In our suburban neighborhood, everyone was constructing a fall-out shelter. My father dug a “shelter” in the dirt floor of the crawl space and stocked it with rice and canned goods.  It was pretty rough, and I could not really imagine how we all – and the dog – would live down there.  But I did try to imagine it – what it would be like to live in the fallout shelter for months, what it would be like to take a direct hit (even as children we knew this was the preferable way to go), what it would mean to die of radiation poisoning (not pleasant). It was the first time I heard (or thought about) people owning guns, as there was talk that you needed to have one stashed in your fallout cellar to deter your neighbors from taking it over or stealing your food.  Scary stuff. 

For the first time, perhaps, we felt like we were all confronting our mortality together.  But the crisis lasted 13 long days, and when it passed, we gradually forgot about it. Kennedy made some concessions in this instance to bring us that peace.  The concessions were never overtly acknowledged, but, in these times, it is good to remember that concessions can be a valuable tool for peace. In any case, the US and the USSR proved that they could work together to avert catastrophe This is when the hot line/red phone was installed between Washington and Moscow.   In the 1950s and 60s, there was a spat of movies about a nuclear apocalypse – try watching On the Beach or Fail-Safe. But, over time, we gradually forgot or repressed the danger.  We forgot, that is, until the discussion started about what we could do to help Ukraine, and how the use of no-fly zones would lead to nuclear war with Russia.

It seems inevitable that once we had nuclear weapons, someone would eventually use them.  We used them in WWII, with horrific results for the Japanese.  Scientists who worked on the bomb had remorse, and Oppenheimer and others saw no point in mankind building bridges, carrying on – as they felt that it was inevitable that the world would end in a nuclear holocaust.  The great polymath John von Neumann said: Technological possibilities are irresistible to man.
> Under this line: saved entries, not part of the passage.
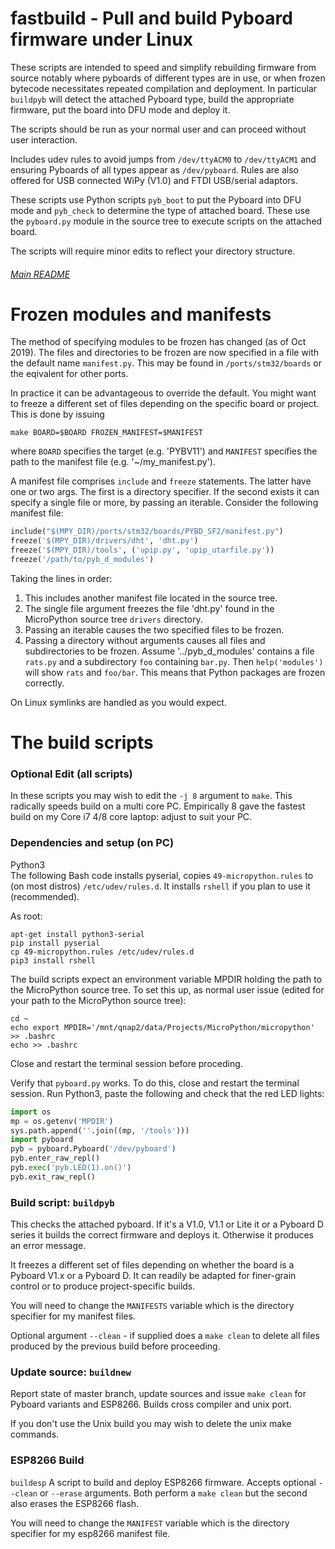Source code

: # fastbuild - Pull and build Pyboard firmware under Linux

These scripts are intended to speed and simplify rebuilding firmware from
source notably where pyboards of different types are in use, or when
frozen bytecode necessitates repeated compilation and deployment. In
particular `buildpyb` will detect the attached Pyboard type, build the
appropriate firmware, put the board into DFU mode and deploy it.

The scripts should be run as your normal user and can proceed without user
interaction.

Includes udev rules to avoid jumps from `/dev/ttyACM0` to `/dev/ttyACM1`
and ensuring Pyboards of all types appear as `/dev/pyboard`. Rules are also
offered for USB connected WiPy (V1.0) and FTDI USB/serial adaptors.

These scripts use Python scripts `pyb_boot` to put the Pyboard into DFU mode
and `pyb_check` to determine the type of attached board. These use the
`pyboard.py` module in the source tree to execute scripts on the attached
board.

The scripts will require minor edits to reflect your directory structure.

###### [Main README](../README.md)

# Frozen modules and manifests

The method of specifying modules to be frozen has changed (as of Oct 2019).
The files and directories to be frozen are now specified in a file with the
default name `manifest.py`. This may be found in `/ports/stm32/boards` or the
eqivalent for other ports.

In practice it can be advantageous to override the default. You might want to
freeze a different set of files depending on the specific board or project.
This is done by issuing
```
make BOARD=$BOARD FROZEN_MANIFEST=$MANIFEST
```
where `BOARD` specifies the target (e.g. 'PYBV11') and `MANIFEST` specifies the
path to the manifest file (e.g. '~/my_manifest.py').

A manifest file comprises `include` and `freeze` statements. The latter have
one or two args. The first is a directory specifier. If the second exists it
can specify a single file or more, by passing an iterable. Consider the
following manifest file:
```python
include("$(MPY_DIR)/ports/stm32/boards/PYBD_SF2/manifest.py")
freeze('$(MPY_DIR)/drivers/dht', 'dht.py')
freeze('$(MPY_DIR)/tools', ('upip.py', 'upip_utarfile.py'))
freeze('/path/to/pyb_d_modules')
```
Taking the lines in order:
 1. This includes another manifest file located in the source tree.
 2. The single file argument freezes the file 'dht.py' found in the MicroPython
 source tree `drivers` directory.
 3. Passing an iterable causes the two specified files to be frozen.
 4. Passing a directory without arguments causes all files and subdirectories
 to be frozen. Assume '../pyb_d_modules' contains a file `rats.py` and a
 subdirectory `foo` containing `bar.py`. Then `help('modules')` will show
 `rats` and `foo/bar`. This means that Python packages are frozen correctly.

On Linux symlinks are handled as you would expect.

# The build scripts

### Optional Edit (all scripts)

In these scripts you may wish to edit the `-j 8` argument to `make`. This
radically speeds build on a multi core PC. Empirically 8 gave the fastest build
on my Core i7 4/8 core laptop: adjust to suit your PC.

### Dependencies and setup (on PC)

Python3  
The following Bash code installs pyserial, copies `49-micropython.rules` to
(on most distros) `/etc/udev/rules.d`. It installs `rshell` if you plan to
use it (recommended).

As root:
```
apt-get install python3-serial
pip install pyserial
cp 49-micropython.rules /etc/udev/rules.d
pip3 install rshell
```

The build scripts expect an environment variable MPDIR holding the path to the
MicroPython source tree. To set this up, as normal user issue (edited for your
path to the MicroPython source tree):

```
cd ~
echo export MPDIR='/mnt/qnap2/data/Projects/MicroPython/micropython' >> .bashrc
echo >> .bashrc
```

Close and restart the terminal session before proceding.

Verify that `pyboard.py` works. To do this, close and restart the terminal
session. Run Python3, paste the following and check that the red LED lights:

```python
import os
mp = os.getenv('MPDIR')
sys.path.append(''.join((mp, '/tools')))
import pyboard
pyb = pyboard.Pyboard('/dev/pyboard')
pyb.enter_raw_repl()
pyb.exec('pyb.LED(1).on()')
pyb.exit_raw_repl()
```

### Build script: `buildpyb`  

This checks the attached pyboard. If it's a V1.0, V1.1 or Lite it or a Pyboard
D series it builds the correct firmware and deploys it. Otherwise it produces
an error message.

It freezes a different set of files depending on whether the board is a Pyboard
V1.x or a Pyboard D. It can readily be adapted for finer-grain control or to
produce project-specific builds.

You will need to change the `MANIFESTS` variable which is the directory
specifier for my manifest files.

Optional argument `--clean` - if supplied does a `make clean` to delete
all files produced by the previous build before proceeding.

### Update source: `buildnew`

Report state of master branch, update sources and issue `make clean` for
Pyboard variants and ESP8266. Builds cross compiler and unix port.

If you don't use the Unix build you may wish to delete the unix make commands.

### ESP8266 Build

`buildesp` A script to build and deploy ESP8266 firmware. Accepts optional
`--clean` or `--erase` arguments. Both perform a `make clean` but the second
also erases the ESP8266 flash.

You will need to change the `MANIFEST` variable which is the directory
specifier for my esp8266 manifest file.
If man can go to the moon, he will. If he can control the climate, he will.  He also said: It is just as foolish to complain that people are selfish and treacherous as it is to complain that the magnetic field does not increase unless the electric field has a curl. Both are laws of nature.

That being said, it seems amazing that there has been so little general discussion of nuclear weapons over the decades since Kennedy and Khrushchev faced each other down.  I have to admit, they have not been much on my mind.  It is not a comfortable subject.  Maybe, like death, the Damocles Sword of possible atomic annihilation is something we know but do not acknowledge, do not allow ourselves to acknowledge. (Is climate change in this same category?)

In his “Thoughts in Time of War,” Freud talks about how war – even a war in which we might not be participants – forces us to acknowledge death, and considers whether this might be a good thing:

It is evident that war is bound to sweep away this conventional treatment of death.  Death is no longer to be denied; we are forced to believe in it.  People really die; and no longer one by one, but many, often tens of thousands, in a single day…. Would it not be better to give death the place in reality and in our thoughts which is its due, and give a little more prominence to the unconscious attitude towards death which we have hitherto so carefully suppressed?

I am indeed lucky to have reached the age of 70 without witnessing an atomic apocalypse, nor have I suffered much anxiety about it since 1962.  But I am thinking about it now again, and – as Freud says – war forces us to acknowledge our own mortality, even though most of the time “we were accustomed to behave as if it were otherwise.” 

I have never written a story about nuclear war – although I have ended the world with an asteroid (“Back to the Garden”) and an epidemic (The Last Quartet).  My story, “Last Things,” though, expresses one way of looking at the end of things – or the possible end of things.